Mr. Kramer’s name is redacted from Mr. Bensinger’s declaration, but it seems clear he is talking about McCain’s associate. He depicts Mr. Kramer as buying into Mr. Steele’s findings and determining that Mr. Trump was a national security threat.

“It was apparent to me that [Mr. Kramer] had substantial concerns that the President-elect of the United States may have been compromised by the Russian government and believed this presented a potentially grave threat to the national interests of the United States, and indeed the West as a whole,” Mr. Bensinger said.

He said of Mr. Kramer: “Everything about demeanor, expertise, and the substantive things he was saying about Mr. Steele and the memos added to my belief that the memos were credible and important.

“I found it to be very unsettling, particularly in light of what I had learned about it. I believed that Mr. Steele likely had good sources for the information contained in the Dossier and the expertise to credibly assess it. In addition, I believed that [Mr. Kramer] would not have taken it seriously or shared it [with] me without good reason.”

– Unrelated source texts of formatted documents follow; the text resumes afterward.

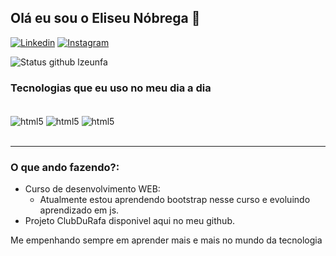 
## Olá eu sou o Eliseu Nóbrega 👾

[![Linkedin](https://img.shields.io/badge/LinkedIn-0077B5?style=for-the-badge&logo=linkedin&logoColor=white)](https://www.linkedin.com/in/eliseu-n%C3%B3brega-ferraz-de-azevedo-37a397341/)
[![Instagram](https://img.shields.io/badge/Instagram-E4405F?style=for-the-badge&logo=instagram&logoColor=white)](https://www.instagram.com/lzeu._/)

![Status github lzeunfa](https://github-readme-stats.vercel.app/api?username=lzeunfa&show_icons=true&theme=tokyonight)

### Tecnologias que eu uso no meu dia a dia

<div style="display=inline_block"><br/>
  <img align="center" alt="html5" src="https://img.shields.io/badge/HTML5-E34F26?style=for-the-badge&logo=html5&logoColor=white">
  <img align="center" alt="html5" src="https://img.shields.io/badge/CSS3-1572B6?style=for-the-badge&logo=css3&logoColor=white">
  <img align="center" alt="html5" src="https://img.shields.io/badge/JavaScript-F7DF1E?style=for-the-badge&logo=javascript&logoColor=black">
</div><br/>

***
### O que ando fazendo?:<br>
* Curso de desenvolvimento WEB:
  * Atualmente estou aprendendo bootstrap nesse curso e evoluindo aprendizado em js.
* Projeto ClubDuRafa disponivel aqui no meu github.

Me empenhando sempre em aprender mais e mais no mundo da tecnologia
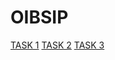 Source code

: # OIBSIP
[TASK 1](https://sridhar-tamarapalli.github.io/OIBSIP/TASK1)
[TASK 2](https://sridhar-tamarapalli.github.io/OIBSIP/TASK2)
[TASK 3](https://sridhar-tamarapalli.github.io/OIBSIP/TASK3)
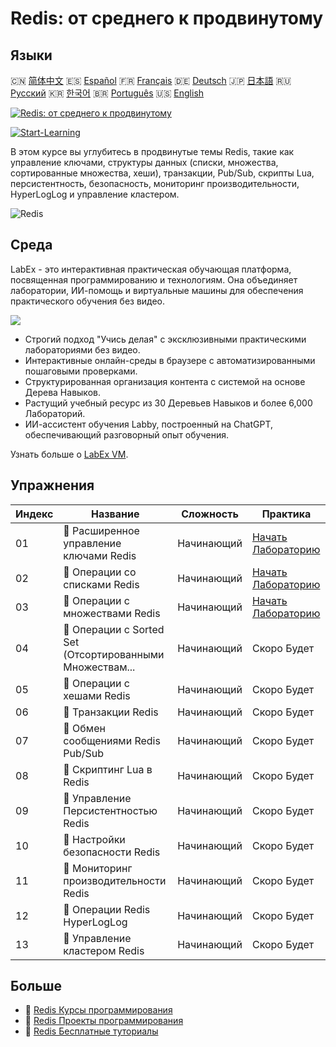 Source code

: # Redis: от среднего к продвинутому

## Языки

🇨🇳 [简体中文](README_zh.md) 🇪🇸 [Español](README_es.md) 🇫🇷 [Français](README_fr.md) 🇩🇪 [Deutsch](README_de.md) 🇯🇵 [日本語](README_ja.md) 🇷🇺 [Русский](README_ru.md) 🇰🇷 [한국어](README_ko.md) 🇧🇷 [Português](README_pt.md) 🇺🇸 [English](README.md) 

[![Redis: от среднего к продвинутому](https://cover-creator.labex.io/redis-intermediate-to-advanced.png?lang=ru)](https://labex.io/ru/courses/redis-intermediate-to-advanced)

[![Start-Learning](https://img.shields.io/badge/Start-Learning-whitesmoke?style=for-the-badge)](https://labex.io/ru/courses/redis-intermediate-to-advanced)

В этом курсе вы углубитесь в продвинутые темы Redis, такие как управление ключами, структуры данных (списки, множества, сортированные множества, хеши), транзакции, Pub/Sub, скрипты Lua, персистентность, безопасность, мониторинг производительности, HyperLogLog и управление кластером.

![Redis](https://img.shields.io/badge/Redis-whitesmoke?style=for-the-badge&logo=redis)


## Среда

LabEx - это интерактивная практическая обучающая платформа, посвященная программированию и технологиям. Она объединяет лаборатории, ИИ-помощь и виртуальные машины для обеспечения практического обучения без видео.

![](https://tutorial-screenshot.getvm.io/images/vm-1725247253.png)

- Строгий подход "Учись делая" с эксклюзивными практическими лабораториями без видео.
- Интерактивные онлайн-среды в браузере с автоматизированными пошаговыми проверками.
- Структурированная организация контента с системой на основе Дерева Навыков.
- Растущий учебный ресурс из 30 Деревьев Навыков и более 6,000 Лабораторий.
- ИИ-ассистент обучения Labby, построенный на ChatGPT, обеспечивающий разговорный опыт обучения.

Узнать больше о [LabEx VM](https://support.labex.io/using-labex/virtual-machine).

## Упражнения

|   Индекс | Название                                                 | Сложность   | Практика                                                                                                                  |
|----------|----------------------------------------------------------|-------------|---------------------------------------------------------------------------------------------------------------------------|
|       01 | 📖 Расширенное управление ключами Redis                  | Начинающий  | <a target='_blank' href='https://labex.io/ru/tutorials/redis-redis-advanced-key-management-552094'>Начать Лабораторию</a> |
|       02 | 📖 Операции со списками Redis                            | Начинающий  | <a target='_blank' href='https://labex.io/ru/tutorials/redis-redis-list-operations-552098'>Начать Лабораторию</a>         |
|       03 | 📖 Операции с множествами Redis                          | Начинающий  | <a target='_blank' href='https://labex.io/ru/tutorials/redis-redis-set-operations-552104'>Начать Лабораторию</a>          |
|       04 | 📖 Операции с Sorted Set (Отсортированными Множествам... | Начинающий  | Скоро Будет                                                                                                               |
|       05 | 📖 Операции с хешами Redis                               | Начинающий  | Скоро Будет                                                                                                               |
|       06 | 📖 Транзакции Redis                                      | Начинающий  | Скоро Будет                                                                                                               |
|       07 | 📖 Обмен сообщениями Redis Pub/Sub                       | Начинающий  | Скоро Будет                                                                                                               |
|       08 | 📖 Скриптинг Lua в Redis                                 | Начинающий  | Скоро Будет                                                                                                               |
|       09 | 📖 Управление Персистентностью Redis                     | Начинающий  | Скоро Будет                                                                                                               |
|       10 | 📖 Настройки безопасности Redis                          | Начинающий  | Скоро Будет                                                                                                               |
|       11 | 📖 Мониторинг производительности Redis                   | Начинающий  | Скоро Будет                                                                                                               |
|       12 | 📖 Операции Redis HyperLogLog                            | Начинающий  | Скоро Будет                                                                                                               |
|       13 | 📖 Управление кластером Redis                            | Начинающий  | Скоро Будет                                                                                                               |

## Больше

- 🔗 [Redis Курсы программирования](https://github.com/labex-labs/awesome-programming-courses)
- 🔗 [Redis Проекты программирования](https://github.com/labex-labs/awesome-programming-projects)
- 🔗 [Redis Бесплатные туториалы](https://github.com/labex-labs/redis-free-tutorials)

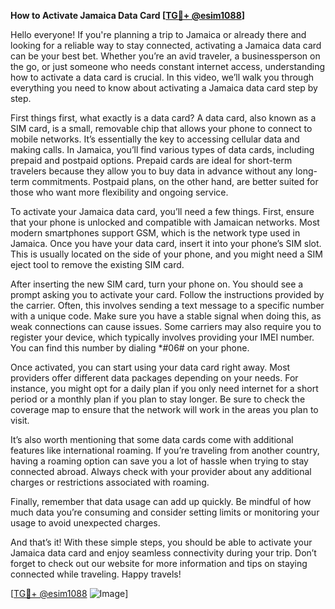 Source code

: **How to Activate Jamaica Data Card [[TG💪+ @esim1088](https://t.me/s/esim1088)]**

Hello everyone! If you're planning a trip to Jamaica or already there and looking for a reliable way to stay connected, activating a Jamaica data card can be your best bet. Whether you’re an avid traveler, a businessperson on the go, or just someone who needs constant internet access, understanding how to activate a data card is crucial. In this video, we’ll walk you through everything you need to know about activating a Jamaica data card step by step.

First things first, what exactly is a data card? A data card, also known as a SIM card, is a small, removable chip that allows your phone to connect to mobile networks. It’s essentially the key to accessing cellular data and making calls. In Jamaica, you’ll find various types of data cards, including prepaid and postpaid options. Prepaid cards are ideal for short-term travelers because they allow you to buy data in advance without any long-term commitments. Postpaid plans, on the other hand, are better suited for those who want more flexibility and ongoing service.

To activate your Jamaica data card, you’ll need a few things. First, ensure that your phone is unlocked and compatible with Jamaican networks. Most modern smartphones support GSM, which is the network type used in Jamaica. Once you have your data card, insert it into your phone’s SIM slot. This is usually located on the side of your phone, and you might need a SIM eject tool to remove the existing SIM card.

After inserting the new SIM card, turn your phone on. You should see a prompt asking you to activate your card. Follow the instructions provided by the carrier. Often, this involves sending a text message to a specific number with a unique code. Make sure you have a stable signal when doing this, as weak connections can cause issues. Some carriers may also require you to register your device, which typically involves providing your IMEI number. You can find this number by dialing *#06# on your phone.

Once activated, you can start using your data card right away. Most providers offer different data packages depending on your needs. For instance, you might opt for a daily plan if you only need internet for a short period or a monthly plan if you plan to stay longer. Be sure to check the coverage map to ensure that the network will work in the areas you plan to visit.

It’s also worth mentioning that some data cards come with additional features like international roaming. If you’re traveling from another country, having a roaming option can save you a lot of hassle when trying to stay connected abroad. Always check with your provider about any additional charges or restrictions associated with roaming.

Finally, remember that data usage can add up quickly. Be mindful of how much data you’re consuming and consider setting limits or monitoring your usage to avoid unexpected charges.

And that’s it! With these simple steps, you should be able to activate your Jamaica data card and enjoy seamless connectivity during your trip. Don’t forget to check out our website for more information and tips on staying connected while traveling. Happy travels!

[[TG💪+ @esim1088](https://t.me/s/esim1088) ![Image](https://i.postimg.cc/Y0z9fWf4/image.png)] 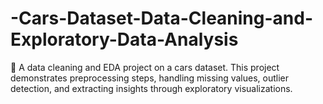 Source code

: # -Cars-Dataset-Data-Cleaning-and-Exploratory-Data-Analysis
🚗 A data cleaning and EDA project on a cars dataset. This project demonstrates preprocessing steps, handling missing values, outlier detection, and extracting insights through exploratory visualizations.

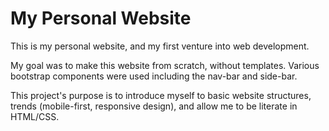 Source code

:# My Personal Website

This is my personal website, and my first venture into web development. 

My goal was to make this website from scratch, without templates. Various bootstrap components were used including the nav-bar and side-bar.

This project's purpose is to introduce myself to basic website structures, trends (mobile-first, responsive design), and allow me to be literate in HTML/CSS. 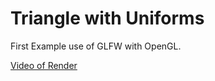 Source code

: # Triangle with Uniforms

First Example use of GLFW with OpenGL.

[Video of Render](<Screencast from 2024-03-14 16-26-26.webm>)
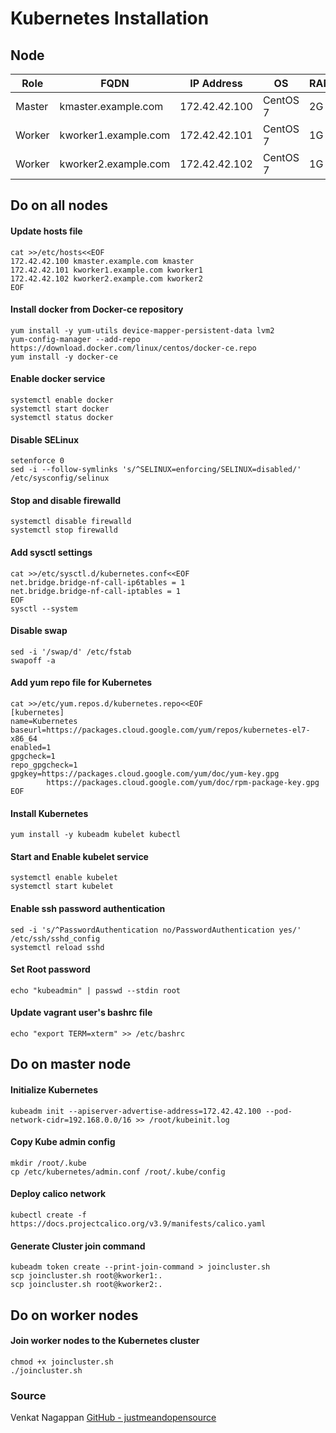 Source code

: # Kubernetes Installation

## Node

|   Role   |         FQDN         |   IP Address  |    OS    |  RAM | CPU |
|----------|----------------------|---------------|----------|------|-----|
|  Master  | kmaster.example.com  | 172.42.42.100 | CentOS 7 |  2G  |  2  |
|  Worker  | kworker1.example.com | 172.42.42.101 | CentOS 7 |  1G  |  1  |
|  Worker  | kworker2.example.com | 172.42.42.102 | CentOS 7 |  1G  |  1  |

## Do on all nodes

#### Update hosts file
	cat >>/etc/hosts<<EOF
	172.42.42.100 kmaster.example.com kmaster
	172.42.42.101 kworker1.example.com kworker1
	172.42.42.102 kworker2.example.com kworker2
    EOF

#### Install docker from Docker-ce repository
	yum install -y yum-utils device-mapper-persistent-data lvm2
	yum-config-manager --add-repo https://download.docker.com/linux/centos/docker-ce.repo
	yum install -y docker-ce

#### Enable docker service
	systemctl enable docker
	systemctl start docker
	systemctl status docker

#### Disable SELinux
	setenforce 0
	sed -i --follow-symlinks 's/^SELINUX=enforcing/SELINUX=disabled/' /etc/sysconfig/selinux

#### Stop and disable firewalld
	systemctl disable firewalld
	systemctl stop firewalld

#### Add sysctl settings
	cat >>/etc/sysctl.d/kubernetes.conf<<EOF
	net.bridge.bridge-nf-call-ip6tables = 1
	net.bridge.bridge-nf-call-iptables = 1
	EOF
	sysctl --system

#### Disable swap
	sed -i '/swap/d' /etc/fstab
	swapoff -a

#### Add yum repo file for Kubernetes
	cat >>/etc/yum.repos.d/kubernetes.repo<<EOF
	[kubernetes]
	name=Kubernetes
	baseurl=https://packages.cloud.google.com/yum/repos/kubernetes-el7-x86_64
	enabled=1
	gpgcheck=1
	repo_gpgcheck=1
	gpgkey=https://packages.cloud.google.com/yum/doc/yum-key.gpg
	        https://packages.cloud.google.com/yum/doc/rpm-package-key.gpg
	EOF

#### Install Kubernetes
	yum install -y kubeadm kubelet kubectl

#### Start and Enable kubelet service
	systemctl enable kubelet
	systemctl start kubelet

#### Enable ssh password authentication
	sed -i 's/^PasswordAuthentication no/PasswordAuthentication yes/' /etc/ssh/sshd_config
	systemctl reload sshd

#### Set Root password
	echo "kubeadmin" | passwd --stdin root

#### Update vagrant user's bashrc file
	echo "export TERM=xterm" >> /etc/bashrc


## Do on master node
#### Initialize Kubernetes
	kubeadm init --apiserver-advertise-address=172.42.42.100 --pod-network-cidr=192.168.0.0/16 >> /root/kubeinit.log

#### Copy Kube admin config
	mkdir /root/.kube
	cp /etc/kubernetes/admin.conf /root/.kube/config

#### Deploy calico network
	kubectl create -f https://docs.projectcalico.org/v3.9/manifests/calico.yaml

#### Generate Cluster join command
	kubeadm token create --print-join-command > joincluster.sh
	scp joincluster.sh root@kworker1:.
	scp joincluster.sh root@kworker2:.

## Do on worker nodes
#### Join worker nodes to the Kubernetes cluster
	chmod +x joincluster.sh
	./joincluster.sh


### Source
Venkat Nagappan [GitHub - justmeandopensource](https://github.com/justmeandopensource/kubernetes/tree/master/vagrant-provisioning)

Mr. Bensinger said he was on vacation in Florida when an editor called to say BuzzFeed was posting the dossier.

“I was surprised to hear the news, as I was on vacation and understood that we were still working on reporting on the Dossier,” Mr. Bensinger said.

Today, Republicans consider Mr. Steele’s dossier a hoax sourced to Kremlin operatives and written by a Democratic Party-paid operative who told a Justice Department contact that he was desperate to sink Mr. Trump.

All targeted Trump associates deny Mr. Steele’s allegations of Russian collusion. None has been charged in such a conspiracy in an FBI investigation started 32 months ago.

Mr. Bensinger said he believed the charges against Mr. Gubarev were true because “I also thought the very fact that Mr. Steele had identified with that degree of specificity some of the alleged participants in the hacking scheme spoke to the credibility of those particular allegations.”

In Mr. Gubarev’s libel lawsuit against Mr. Steele in London, the former spy said in a declaration that the information on Mr. Gubarev came from unsolicited call-ins. He did not investigate it further and included the charges in his last memo, in December 2016.